• _WHAT YOU SHOULD DO_
In the data below, give the number of lines that contain the word "genopfyldningsstrategier". Nothing else is needed.

• _TASK MATERIAL_
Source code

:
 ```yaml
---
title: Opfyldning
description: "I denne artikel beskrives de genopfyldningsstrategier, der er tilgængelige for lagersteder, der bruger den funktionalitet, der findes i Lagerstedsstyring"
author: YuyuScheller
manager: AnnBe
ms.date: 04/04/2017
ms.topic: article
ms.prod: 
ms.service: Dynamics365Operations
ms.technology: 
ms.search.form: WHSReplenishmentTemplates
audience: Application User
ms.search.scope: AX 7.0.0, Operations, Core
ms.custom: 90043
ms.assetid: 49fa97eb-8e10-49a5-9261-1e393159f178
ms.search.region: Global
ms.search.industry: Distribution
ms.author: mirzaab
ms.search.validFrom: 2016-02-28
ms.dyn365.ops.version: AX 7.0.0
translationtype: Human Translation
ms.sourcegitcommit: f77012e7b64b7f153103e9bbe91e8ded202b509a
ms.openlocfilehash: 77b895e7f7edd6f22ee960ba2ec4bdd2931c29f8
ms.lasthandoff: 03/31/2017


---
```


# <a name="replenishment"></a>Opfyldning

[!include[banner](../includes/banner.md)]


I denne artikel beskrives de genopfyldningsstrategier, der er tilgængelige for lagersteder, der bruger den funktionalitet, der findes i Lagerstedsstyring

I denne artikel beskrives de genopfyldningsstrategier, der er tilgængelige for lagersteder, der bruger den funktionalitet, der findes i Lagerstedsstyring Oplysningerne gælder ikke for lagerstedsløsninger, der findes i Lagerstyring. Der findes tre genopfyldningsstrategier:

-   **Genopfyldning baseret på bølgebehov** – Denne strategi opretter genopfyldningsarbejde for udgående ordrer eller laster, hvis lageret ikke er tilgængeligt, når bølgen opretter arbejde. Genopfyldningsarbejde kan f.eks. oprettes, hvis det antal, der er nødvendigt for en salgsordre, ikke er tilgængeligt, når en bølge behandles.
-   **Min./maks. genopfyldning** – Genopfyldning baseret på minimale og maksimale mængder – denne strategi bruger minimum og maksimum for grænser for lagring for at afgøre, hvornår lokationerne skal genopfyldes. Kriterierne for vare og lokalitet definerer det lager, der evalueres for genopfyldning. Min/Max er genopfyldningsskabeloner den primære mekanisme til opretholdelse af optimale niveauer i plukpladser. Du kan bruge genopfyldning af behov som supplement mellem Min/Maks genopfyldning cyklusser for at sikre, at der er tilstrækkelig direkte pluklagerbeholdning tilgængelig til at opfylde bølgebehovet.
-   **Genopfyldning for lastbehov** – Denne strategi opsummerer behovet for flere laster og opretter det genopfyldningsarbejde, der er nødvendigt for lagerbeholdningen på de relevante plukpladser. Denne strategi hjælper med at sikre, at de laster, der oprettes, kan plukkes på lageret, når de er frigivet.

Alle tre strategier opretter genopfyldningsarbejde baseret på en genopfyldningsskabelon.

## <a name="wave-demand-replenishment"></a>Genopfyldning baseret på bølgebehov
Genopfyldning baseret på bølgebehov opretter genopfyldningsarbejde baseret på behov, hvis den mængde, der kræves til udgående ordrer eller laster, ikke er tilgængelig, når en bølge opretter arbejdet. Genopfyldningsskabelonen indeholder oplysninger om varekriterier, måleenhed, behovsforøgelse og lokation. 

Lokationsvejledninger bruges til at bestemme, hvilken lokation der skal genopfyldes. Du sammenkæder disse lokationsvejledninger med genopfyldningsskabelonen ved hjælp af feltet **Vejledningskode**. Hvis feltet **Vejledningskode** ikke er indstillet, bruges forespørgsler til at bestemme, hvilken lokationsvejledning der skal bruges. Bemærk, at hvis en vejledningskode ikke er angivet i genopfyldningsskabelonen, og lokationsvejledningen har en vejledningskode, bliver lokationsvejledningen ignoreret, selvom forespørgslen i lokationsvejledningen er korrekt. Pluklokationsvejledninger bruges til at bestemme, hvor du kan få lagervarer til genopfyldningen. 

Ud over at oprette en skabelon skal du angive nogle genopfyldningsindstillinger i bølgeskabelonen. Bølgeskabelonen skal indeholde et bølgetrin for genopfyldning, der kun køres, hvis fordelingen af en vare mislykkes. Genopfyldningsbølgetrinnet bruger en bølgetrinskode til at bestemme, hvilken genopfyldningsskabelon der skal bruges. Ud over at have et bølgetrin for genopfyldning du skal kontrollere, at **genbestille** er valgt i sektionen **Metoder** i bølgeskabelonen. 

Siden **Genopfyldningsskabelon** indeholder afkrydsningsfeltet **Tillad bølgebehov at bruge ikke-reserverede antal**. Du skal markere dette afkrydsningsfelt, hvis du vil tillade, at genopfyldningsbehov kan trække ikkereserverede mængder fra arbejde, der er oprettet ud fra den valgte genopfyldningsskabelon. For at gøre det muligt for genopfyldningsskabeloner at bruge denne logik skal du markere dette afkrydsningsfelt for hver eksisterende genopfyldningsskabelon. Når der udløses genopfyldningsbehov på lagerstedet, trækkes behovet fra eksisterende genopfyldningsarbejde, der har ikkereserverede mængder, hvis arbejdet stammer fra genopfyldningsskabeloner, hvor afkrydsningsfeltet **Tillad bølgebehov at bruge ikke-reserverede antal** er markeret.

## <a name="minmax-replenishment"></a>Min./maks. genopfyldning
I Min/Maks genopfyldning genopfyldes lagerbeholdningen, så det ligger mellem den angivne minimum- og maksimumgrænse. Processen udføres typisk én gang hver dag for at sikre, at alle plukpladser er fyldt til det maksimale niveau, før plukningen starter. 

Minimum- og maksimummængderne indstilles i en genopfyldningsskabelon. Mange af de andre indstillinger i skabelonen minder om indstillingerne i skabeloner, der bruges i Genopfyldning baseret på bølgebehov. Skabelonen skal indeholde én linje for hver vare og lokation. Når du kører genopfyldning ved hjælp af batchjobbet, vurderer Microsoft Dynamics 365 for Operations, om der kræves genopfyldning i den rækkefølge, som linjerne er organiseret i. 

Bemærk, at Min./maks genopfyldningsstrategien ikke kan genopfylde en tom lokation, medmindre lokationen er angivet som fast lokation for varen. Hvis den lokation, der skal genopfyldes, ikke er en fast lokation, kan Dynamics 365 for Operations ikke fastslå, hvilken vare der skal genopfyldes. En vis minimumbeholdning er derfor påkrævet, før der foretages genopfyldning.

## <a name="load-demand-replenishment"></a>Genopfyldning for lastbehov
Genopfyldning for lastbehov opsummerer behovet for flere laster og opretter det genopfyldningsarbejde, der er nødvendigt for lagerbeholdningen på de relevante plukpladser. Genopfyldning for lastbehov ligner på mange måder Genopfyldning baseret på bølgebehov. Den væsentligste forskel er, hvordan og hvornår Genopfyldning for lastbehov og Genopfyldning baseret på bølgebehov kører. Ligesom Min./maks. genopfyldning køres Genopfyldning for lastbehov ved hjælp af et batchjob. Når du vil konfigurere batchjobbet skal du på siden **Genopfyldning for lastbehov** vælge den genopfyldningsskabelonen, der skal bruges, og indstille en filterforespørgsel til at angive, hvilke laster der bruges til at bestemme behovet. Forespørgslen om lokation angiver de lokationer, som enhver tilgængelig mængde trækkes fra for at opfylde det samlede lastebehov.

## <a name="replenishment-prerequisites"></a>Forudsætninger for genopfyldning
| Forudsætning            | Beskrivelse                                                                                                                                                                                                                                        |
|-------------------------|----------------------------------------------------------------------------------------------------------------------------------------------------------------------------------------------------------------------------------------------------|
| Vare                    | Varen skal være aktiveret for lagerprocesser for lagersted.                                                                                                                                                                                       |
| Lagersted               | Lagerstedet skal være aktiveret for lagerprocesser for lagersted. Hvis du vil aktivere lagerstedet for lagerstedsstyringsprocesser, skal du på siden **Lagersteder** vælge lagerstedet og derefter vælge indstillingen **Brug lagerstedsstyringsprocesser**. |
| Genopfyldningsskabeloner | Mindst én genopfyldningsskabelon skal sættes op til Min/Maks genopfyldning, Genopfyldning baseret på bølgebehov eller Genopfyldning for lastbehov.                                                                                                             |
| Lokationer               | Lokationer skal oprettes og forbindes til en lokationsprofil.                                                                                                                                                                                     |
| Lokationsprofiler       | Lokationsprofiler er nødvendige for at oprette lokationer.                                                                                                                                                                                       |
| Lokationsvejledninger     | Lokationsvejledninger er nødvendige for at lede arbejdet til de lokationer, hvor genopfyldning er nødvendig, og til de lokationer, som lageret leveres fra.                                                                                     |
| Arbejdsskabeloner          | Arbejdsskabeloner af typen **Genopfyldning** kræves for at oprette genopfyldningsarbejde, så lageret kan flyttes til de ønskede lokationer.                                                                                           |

• _EXERCISE RESULT_
3